Next, the arrangement (in particular, the configuration and the function of the clock generating circuit 12) for completing the connection of the minimum set computing unit 11 for the adder and the operation by the configured adder before the timing of clock of DC (i.e, the clock for the process for storing the operation result) at latest is described.

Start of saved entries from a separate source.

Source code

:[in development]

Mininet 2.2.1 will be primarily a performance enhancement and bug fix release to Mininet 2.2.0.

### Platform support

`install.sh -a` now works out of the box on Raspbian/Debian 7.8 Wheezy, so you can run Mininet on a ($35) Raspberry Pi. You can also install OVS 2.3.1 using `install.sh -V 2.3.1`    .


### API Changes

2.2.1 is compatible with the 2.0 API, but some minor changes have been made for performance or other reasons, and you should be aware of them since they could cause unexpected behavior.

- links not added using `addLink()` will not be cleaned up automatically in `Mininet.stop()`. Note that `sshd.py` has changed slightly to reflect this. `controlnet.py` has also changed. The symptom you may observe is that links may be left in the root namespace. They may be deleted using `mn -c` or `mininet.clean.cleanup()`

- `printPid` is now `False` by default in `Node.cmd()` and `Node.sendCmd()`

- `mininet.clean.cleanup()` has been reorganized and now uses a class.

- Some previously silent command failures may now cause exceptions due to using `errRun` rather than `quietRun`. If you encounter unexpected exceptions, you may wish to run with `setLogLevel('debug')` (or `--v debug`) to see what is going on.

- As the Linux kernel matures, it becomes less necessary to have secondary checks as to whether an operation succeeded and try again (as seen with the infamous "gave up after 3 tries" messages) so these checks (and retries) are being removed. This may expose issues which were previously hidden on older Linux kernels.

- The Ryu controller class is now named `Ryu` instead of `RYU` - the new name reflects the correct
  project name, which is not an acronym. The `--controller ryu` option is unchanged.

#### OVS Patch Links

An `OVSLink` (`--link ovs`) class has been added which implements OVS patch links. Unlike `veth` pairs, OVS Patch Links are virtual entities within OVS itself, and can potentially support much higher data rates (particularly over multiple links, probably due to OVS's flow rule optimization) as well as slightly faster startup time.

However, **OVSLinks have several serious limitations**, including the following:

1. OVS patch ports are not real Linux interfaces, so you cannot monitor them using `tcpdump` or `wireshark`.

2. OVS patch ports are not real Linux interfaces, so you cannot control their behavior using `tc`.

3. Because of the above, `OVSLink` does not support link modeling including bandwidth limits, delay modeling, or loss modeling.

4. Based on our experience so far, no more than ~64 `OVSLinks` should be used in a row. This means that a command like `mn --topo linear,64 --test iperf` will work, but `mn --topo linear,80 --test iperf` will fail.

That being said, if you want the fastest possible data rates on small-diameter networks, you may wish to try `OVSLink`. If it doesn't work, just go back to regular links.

FIG. 19 is a diagram for illustrating an example of a configuration of the clock generating circuit 12 (first delay prevention method). The clock generating circuit 12 includes an oscillation circuit 13, a first clock multiplier circuit 15 and a second clock multiplier circuit 17. The oscillation circuit 13 is connected to an oscillator 14. It is noted that the oscillator 14 may be provided in the dynamically reconfigurable processor 1, 2 or 3. The output of the oscillation circuit 13 is connected to the first clock multiplier circuit 15. The output of the first clock multiplier circuit 15 is connected to the second clock multiplier circuit 17. In the case of the dynamically reconfigurable processor 1 or 2 according to the first or second embodiment, the output of the first clock multiplier circuit 15 is connected to the CPU 10. In the case of the dynamically reconfigurable processor 3 according to the third embodiment, the output of the first clock multiplier circuit 15 is connected to the CPU 10 and the CPU 22.

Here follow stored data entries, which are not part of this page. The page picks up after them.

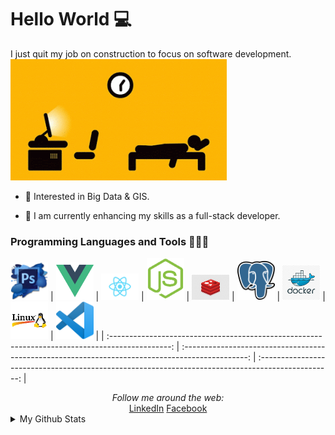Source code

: # Hello World 💻

I just quit my job on construction to focus on software development.  
![](https://raw.githubusercontent.com/elarsaks/elarsaks/master/images/1*wwSHyk3f6huruTglVgl-Yw.gif)

* 🤔 Interested in Big Data & GIS.

* 🌱 I am currently enhancing my skills as a full-stack developer.

### Programming Languages and Tools 🔭🚀🔥

<img src="https://raw.githubusercontent.com/elarsaks/elarsaks/master/images/Photoshop.png" width=60> |
<img src="https://raw.githubusercontent.com/elarsaks/elarsaks/master/images/vue.png" width=60> |
<img src="https://raw.githubusercontent.com/elarsaks/elarsaks/master/images/react.png" width=60> |
<img src="https://raw.githubusercontent.com/elarsaks/elarsaks/master/images/node.png" width=60> |
<img src="https://raw.githubusercontent.com/elarsaks/elarsaks/master/images/redis.png" width=60> |
<img src="https://raw.githubusercontent.com/elarsaks/elarsaks/master/images/Postgres.png" width=60> |
<img src="https://raw.githubusercontent.com/elarsaks/elarsaks/master/images/docker.png" width=60> |
<img src="https://raw.githubusercontent.com/elarsaks/elarsaks/master/images/linux.png" width=60> |
<img src="https://raw.githubusercontent.com/elarsaks/elarsaks/master/images/vscode.png" width=60> |
| :---------------------------------------------------------------------------------------------: | :----------------------------------------------------------------------------------------------: | :------------------------------------------------------------------------------------------------: |

<div align="center">
<i>Follow me around the web:</i><br>
  <a target="_blank" href="https://www.linkedin.com/in/elarsaks/">LinkedIn</a> <a target="_blank" href="https://www.facebook.com/elarsaks/">Facebook</a>
</div>

<details>
  <summary>My Github Stats</summary>
  <br>
<p align="center">
<img align="center" src="https://github-readme-stats.vercel.app/api?username=elarsaks&&show_icons=true&title_color=c095e3&icon_color=95dfe3&text_color=ffffff&bg_color=231f20" alt="Sabbir's Github Stats" alt="Sabbir's Github Status" />
</p>
</details>
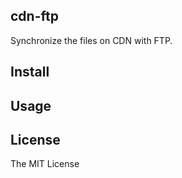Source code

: cdn-ftp
---

Synchronize the files on CDN with FTP.

## Install

## Usage

## License

The MIT License

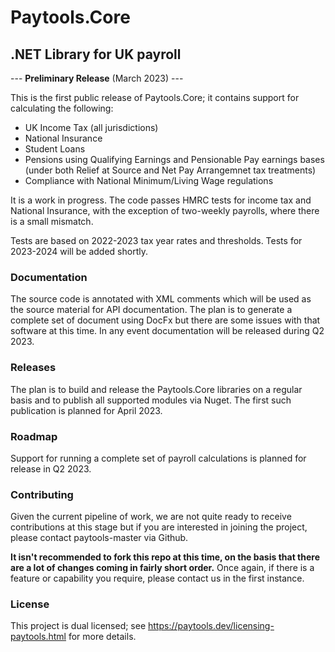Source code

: # Paytools.Core
## .NET Library for UK payroll

--- **Preliminary Release** (March 2023) ---

This is the first public release of Paytools.Core; it contains support for calculating the following:

- UK Income Tax (all jurisdictions)
- National Insurance
- Student Loans
- Pensions using Qualifying Earnings and Pensionable Pay earnings bases (under both Relief at Source and Net Pay Arrangemnet tax treatments)
- Compliance with National Minimum/Living Wage regulations

It is a work in progress.  The code passes HMRC tests for income tax and National Insurance, with the exception of two-weekly payrolls, where there is a small mismatch.

Tests are based on 2022-2023 tax year rates and thresholds.  Tests for 2023-2024 will be added shortly.

### Documentation
The source code is annotated with XML comments which will be used as the source material for API documentation.  The plan is to generate a complete set of document using DocFx but there are some issues with that software at this time.  In any event documentation will be released during Q2 2023.

### Releases
The plan is to build and release the Paytools.Core libraries on a regular basis and to publish all supported modules via Nuget.  The first such publication is planned for April 2023.

### Roadmap
Support for running a complete set of payroll calculations is planned for release in Q2 2023.

### Contributing
Given the current pipeline of work, we are not quite ready to receive contributions at this stage but if you are interested in joining the project, please contact paytools-master via Github.

**It isn't recommended to fork this repo at this time, on the basis that there are a lot of changes coming in fairly short order.**  Once again, if there is a feature or capability you require, please contact us in the first instance.

### License
This project is dual licensed; see https://paytools.dev/licensing-paytools.html for more details.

In a typical example, the first clock multiplier circuit 15 is configured with the PLL (Phase Locked Loop). The first clock multiplier circuit 15 multiplies the frequency f_org(internal clock frequency) of the clock source signal excited by the oscillation circuit 13, as follows. f_PLL1=d×f_orgWhere f_PLL1indicates the frequency of the clock CLK1 from the first clock multiplier circuit 15. It is noted that the first clock multiplier circuit 15 may be omitted in the case of the low frequency; however, in general, in the case of the frequency higher than tens MHz, the first clock multiplier circuit 15 is required for multiplying the frequency excited by the oscillation circuit 13.

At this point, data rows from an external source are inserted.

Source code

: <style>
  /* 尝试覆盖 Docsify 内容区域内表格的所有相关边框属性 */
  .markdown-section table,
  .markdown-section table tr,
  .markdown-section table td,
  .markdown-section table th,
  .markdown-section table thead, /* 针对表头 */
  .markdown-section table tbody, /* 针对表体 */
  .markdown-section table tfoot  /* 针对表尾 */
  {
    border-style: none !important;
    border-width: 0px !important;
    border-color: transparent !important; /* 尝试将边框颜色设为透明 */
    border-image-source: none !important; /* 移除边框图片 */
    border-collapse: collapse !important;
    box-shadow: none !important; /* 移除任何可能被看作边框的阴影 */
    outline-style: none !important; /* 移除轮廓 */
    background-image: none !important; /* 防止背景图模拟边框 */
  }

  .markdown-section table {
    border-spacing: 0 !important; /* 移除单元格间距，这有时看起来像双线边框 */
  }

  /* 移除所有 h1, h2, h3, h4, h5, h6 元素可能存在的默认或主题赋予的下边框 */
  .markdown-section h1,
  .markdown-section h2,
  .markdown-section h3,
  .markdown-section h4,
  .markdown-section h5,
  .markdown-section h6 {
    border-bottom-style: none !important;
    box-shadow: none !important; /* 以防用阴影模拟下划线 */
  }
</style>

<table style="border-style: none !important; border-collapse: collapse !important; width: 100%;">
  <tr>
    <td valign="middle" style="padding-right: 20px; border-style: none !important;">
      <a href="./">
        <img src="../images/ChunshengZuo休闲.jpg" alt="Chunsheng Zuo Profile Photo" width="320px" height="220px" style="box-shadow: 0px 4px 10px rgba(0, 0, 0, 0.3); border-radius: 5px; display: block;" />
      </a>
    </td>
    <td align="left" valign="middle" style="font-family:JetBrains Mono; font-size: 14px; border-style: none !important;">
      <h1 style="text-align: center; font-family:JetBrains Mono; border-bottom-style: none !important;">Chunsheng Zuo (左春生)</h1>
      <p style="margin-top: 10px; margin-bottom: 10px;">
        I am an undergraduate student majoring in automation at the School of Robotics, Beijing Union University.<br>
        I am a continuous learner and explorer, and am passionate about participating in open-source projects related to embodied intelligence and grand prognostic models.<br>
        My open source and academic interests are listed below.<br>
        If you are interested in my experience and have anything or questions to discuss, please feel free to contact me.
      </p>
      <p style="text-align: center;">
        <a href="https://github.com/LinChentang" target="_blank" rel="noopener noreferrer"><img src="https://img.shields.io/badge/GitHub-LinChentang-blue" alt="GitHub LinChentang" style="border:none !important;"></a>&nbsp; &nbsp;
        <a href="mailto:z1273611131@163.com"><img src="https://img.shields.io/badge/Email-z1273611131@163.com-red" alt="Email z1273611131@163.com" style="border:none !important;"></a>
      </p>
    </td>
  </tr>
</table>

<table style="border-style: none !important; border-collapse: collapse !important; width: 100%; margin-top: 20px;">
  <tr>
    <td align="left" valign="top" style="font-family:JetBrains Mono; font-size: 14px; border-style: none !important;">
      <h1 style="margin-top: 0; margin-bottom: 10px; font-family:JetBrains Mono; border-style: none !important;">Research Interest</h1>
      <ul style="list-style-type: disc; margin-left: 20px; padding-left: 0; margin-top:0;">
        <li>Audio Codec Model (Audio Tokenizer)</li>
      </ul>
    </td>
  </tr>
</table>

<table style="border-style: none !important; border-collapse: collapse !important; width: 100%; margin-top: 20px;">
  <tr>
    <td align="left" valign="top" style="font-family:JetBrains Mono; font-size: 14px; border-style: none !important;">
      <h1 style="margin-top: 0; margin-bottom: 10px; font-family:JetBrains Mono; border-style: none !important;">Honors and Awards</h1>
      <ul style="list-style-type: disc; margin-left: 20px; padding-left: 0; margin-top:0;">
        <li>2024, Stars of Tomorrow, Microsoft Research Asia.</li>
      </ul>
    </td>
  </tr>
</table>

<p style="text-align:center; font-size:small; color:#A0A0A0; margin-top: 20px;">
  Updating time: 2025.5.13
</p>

The output of the first clock multiplier circuit 15 is input to the CPU 10 (or the CPU 10 and the CPU 22) and functions as the main clock CLK1.
In a typical example, the second clock multiplier circuit 17 is configured with the PLL (Phase Locked Loop). The second clock multiplier circuit 17 multiplies (doubles, in this example) the frequency of the clock CLK1 output from the first clock multiplier circuit 15, as follows. f_PLL2=2×f_PLL1With this arrangement, the clock CLK2, which is synchronized with the clock CLK1 and has the doubled frequency of the clock CLK1, is generated. The clock CLK2 is input to the CPU 10. It is noted that the second clock multiplier circuit 17 may be provided in parallel with the first clock multiplier circuit 15. In this case, the second clock multiplier circuit 17 multiplies the frequency f_org(internal clock frequency) of the clock source signal excited by the oscillation circuit 13 with the coefficient which corresponds to the doubled coefficient d of the first clock multiplier circuit 15, as follows. f_PLL1=2×d×f_org
FIG. 20 is a diagram for illustrating a principal of a delay prevention function (first delay prevention method) implemented by the clock generating circuit 12 illustrated in FIG. 19. In FIG. 20, the waveshape of the clock CLK1 and the process of one cycle (Fetch (IF), Decode (ID), Execute (EX), Data Cache (DC) and Write Back (WB)) are illustrated in time series. In FIG. 20, t=1 through t=7 indicate the order of the clock assuming that the clock of IF of the instruction 1 is the first clock. Further, in FIG. 20, the timing of the generating process (computing element generation) of the computing element with the minimum set computing unit 11 and the timing of the operation process (operation) by the computing element configured with the minimum set computing unit 11 are illustrated together with the waveshape of the clock CLK2. Further, in FIG. 20, the timing of the interpretation of the instruction in Decode (ID) is indicated by the arrow.
The respective processes of Fetch (IF), Decode (ID), Data Cache (DC) and Write Back (WB) are executed based on the clock CLK1. Specifically, the respective processes of Fetch (IF), Decode (ID), Data Cache (DC) and Write Back (WB) are triggered to start at the rising edges (t=1, 2, 4 and 5) of the clock CLK1, respectively.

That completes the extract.